BEGIN Given data

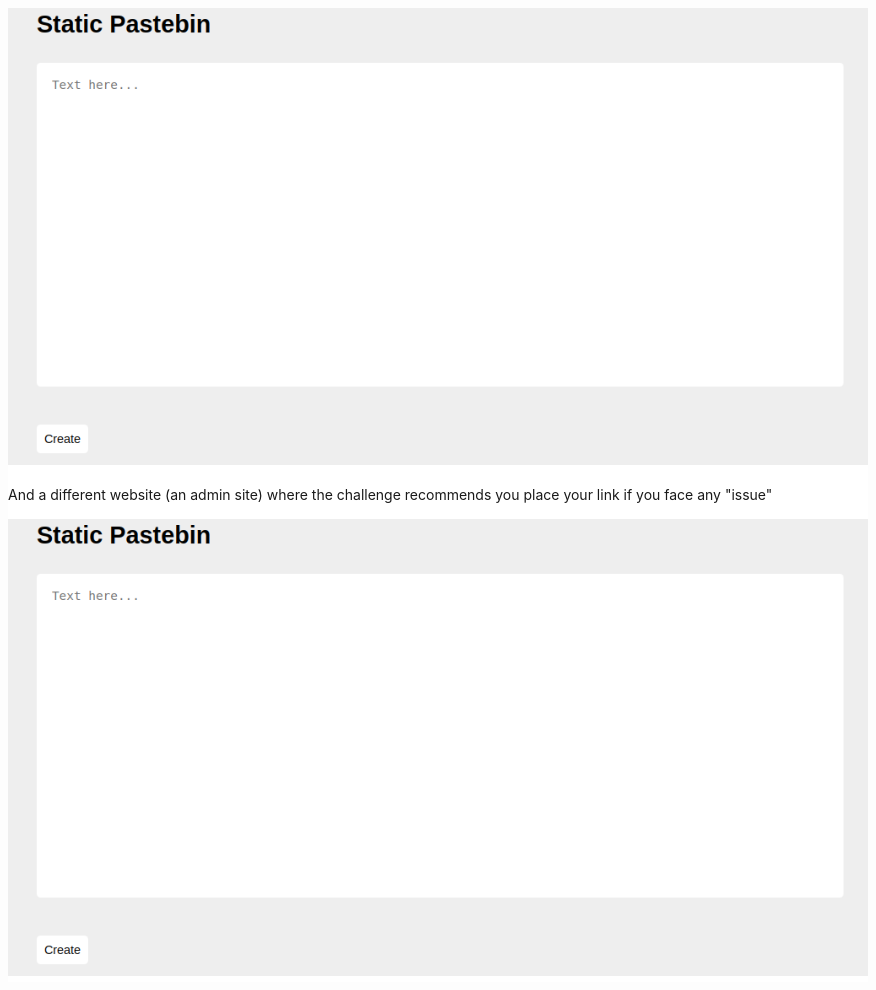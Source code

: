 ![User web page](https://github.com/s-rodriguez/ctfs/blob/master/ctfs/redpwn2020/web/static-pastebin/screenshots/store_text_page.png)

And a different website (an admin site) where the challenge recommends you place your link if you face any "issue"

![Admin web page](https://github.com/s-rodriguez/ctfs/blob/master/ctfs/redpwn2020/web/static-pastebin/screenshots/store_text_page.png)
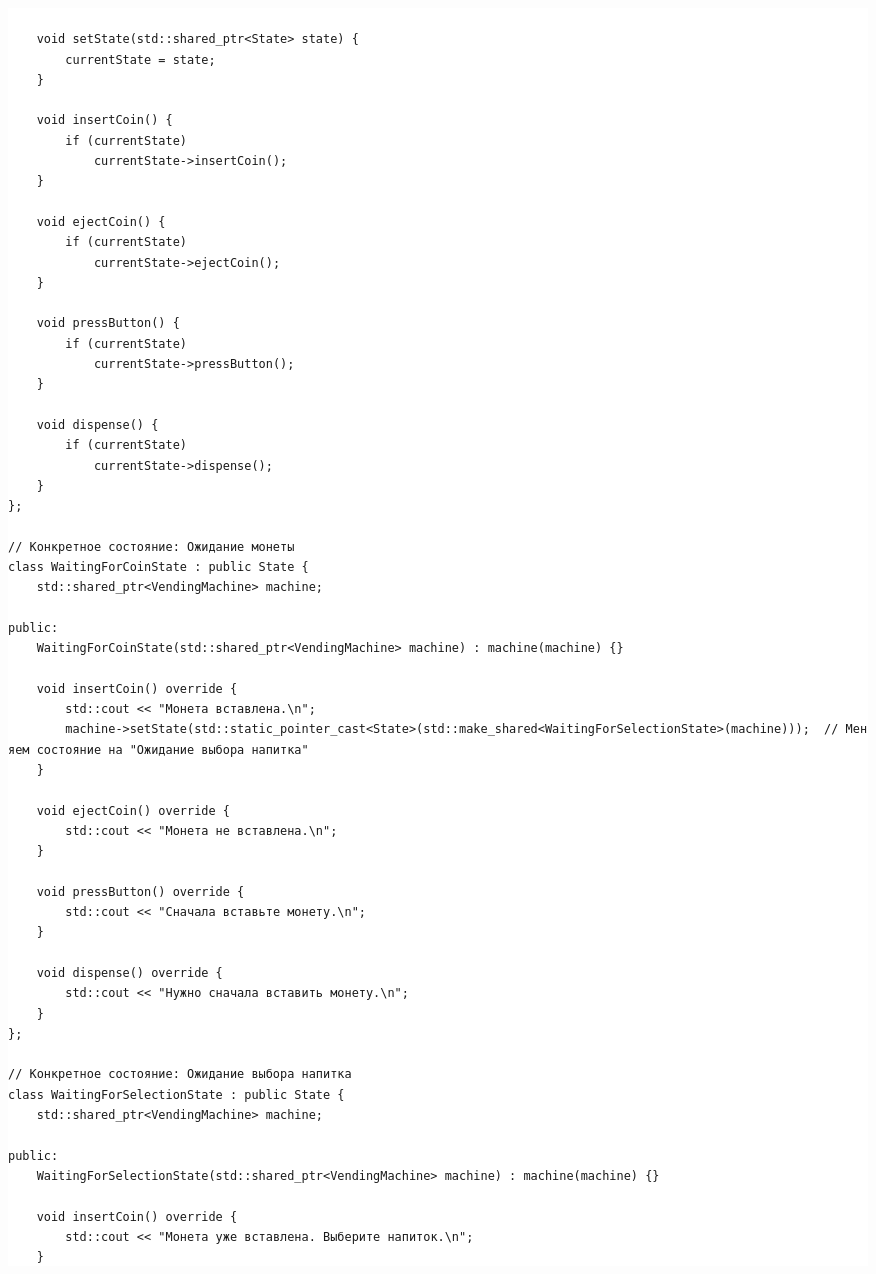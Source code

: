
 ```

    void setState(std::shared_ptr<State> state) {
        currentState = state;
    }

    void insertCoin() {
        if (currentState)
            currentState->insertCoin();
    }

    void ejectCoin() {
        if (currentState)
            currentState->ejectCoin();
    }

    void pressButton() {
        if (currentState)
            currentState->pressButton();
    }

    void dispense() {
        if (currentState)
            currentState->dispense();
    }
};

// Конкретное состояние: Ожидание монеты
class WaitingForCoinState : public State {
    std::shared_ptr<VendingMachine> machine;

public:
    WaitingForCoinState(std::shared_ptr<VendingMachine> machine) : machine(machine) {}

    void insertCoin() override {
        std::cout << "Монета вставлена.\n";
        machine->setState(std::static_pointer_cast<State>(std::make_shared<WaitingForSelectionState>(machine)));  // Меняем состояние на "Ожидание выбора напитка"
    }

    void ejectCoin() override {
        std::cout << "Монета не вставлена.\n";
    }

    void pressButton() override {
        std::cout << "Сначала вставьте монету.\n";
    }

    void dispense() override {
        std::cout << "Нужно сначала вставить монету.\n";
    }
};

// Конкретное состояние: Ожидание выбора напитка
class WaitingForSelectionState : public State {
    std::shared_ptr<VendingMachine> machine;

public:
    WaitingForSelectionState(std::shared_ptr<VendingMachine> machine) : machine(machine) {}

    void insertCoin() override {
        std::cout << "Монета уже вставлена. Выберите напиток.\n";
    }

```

END Given data

Set the material down exactly, images excluded.

Source code

: ![User web page](https://github.com/s-rodriguez/ctfs/blob/master/ctfs/redpwn2020/web/static-pastebin/screenshots/store_text_page.png)

And a different website (an admin site) where the challenge recommends you place your link if you face any "issue"

![Admin web page](https://github.com/s-rodriguez/ctfs/blob/master/ctfs/redpwn2020/web/static-pastebin/screenshots/store_text_page.png)
Source code

:
 ```

    void setState(std::shared_ptr<State> state) {
        currentState = state;
    }

    void insertCoin() {
        if (currentState)
            currentState->insertCoin();
    }

    void ejectCoin() {
        if (currentState)
            currentState->ejectCoin();
    }

    void pressButton() {
        if (currentState)
            currentState->pressButton();
    }

    void dispense() {
        if (currentState)
            currentState->dispense();
    }
};

// Конкретное состояние: Ожидание монеты
class WaitingForCoinState : public State {
    std::shared_ptr<VendingMachine> machine;

public:
    WaitingForCoinState(std::shared_ptr<VendingMachine> machine) : machine(machine) {}

    void insertCoin() override {
        std::cout << "Монета вставлена.\n";
        machine->setState(std::static_pointer_cast<State>(std::make_shared<WaitingForSelectionState>(machine)));  // Меняем состояние на "Ожидание выбора напитка"
    }

    void ejectCoin() override {
        std::cout << "Монета не вставлена.\n";
    }

    void pressButton() override {
        std::cout << "Сначала вставьте монету.\n";
    }

    void dispense() override {
        std::cout << "Нужно сначала вставить монету.\n";
    }
};

// Конкретное состояние: Ожидание выбора напитка
class WaitingForSelectionState : public State {
    std::shared_ptr<VendingMachine> machine;

public:
    WaitingForSelectionState(std::shared_ptr<VendingMachine> machine) : machine(machine) {}

    void insertCoin() override {
        std::cout << "Монета уже вставлена. Выберите напиток.\n";
    }

```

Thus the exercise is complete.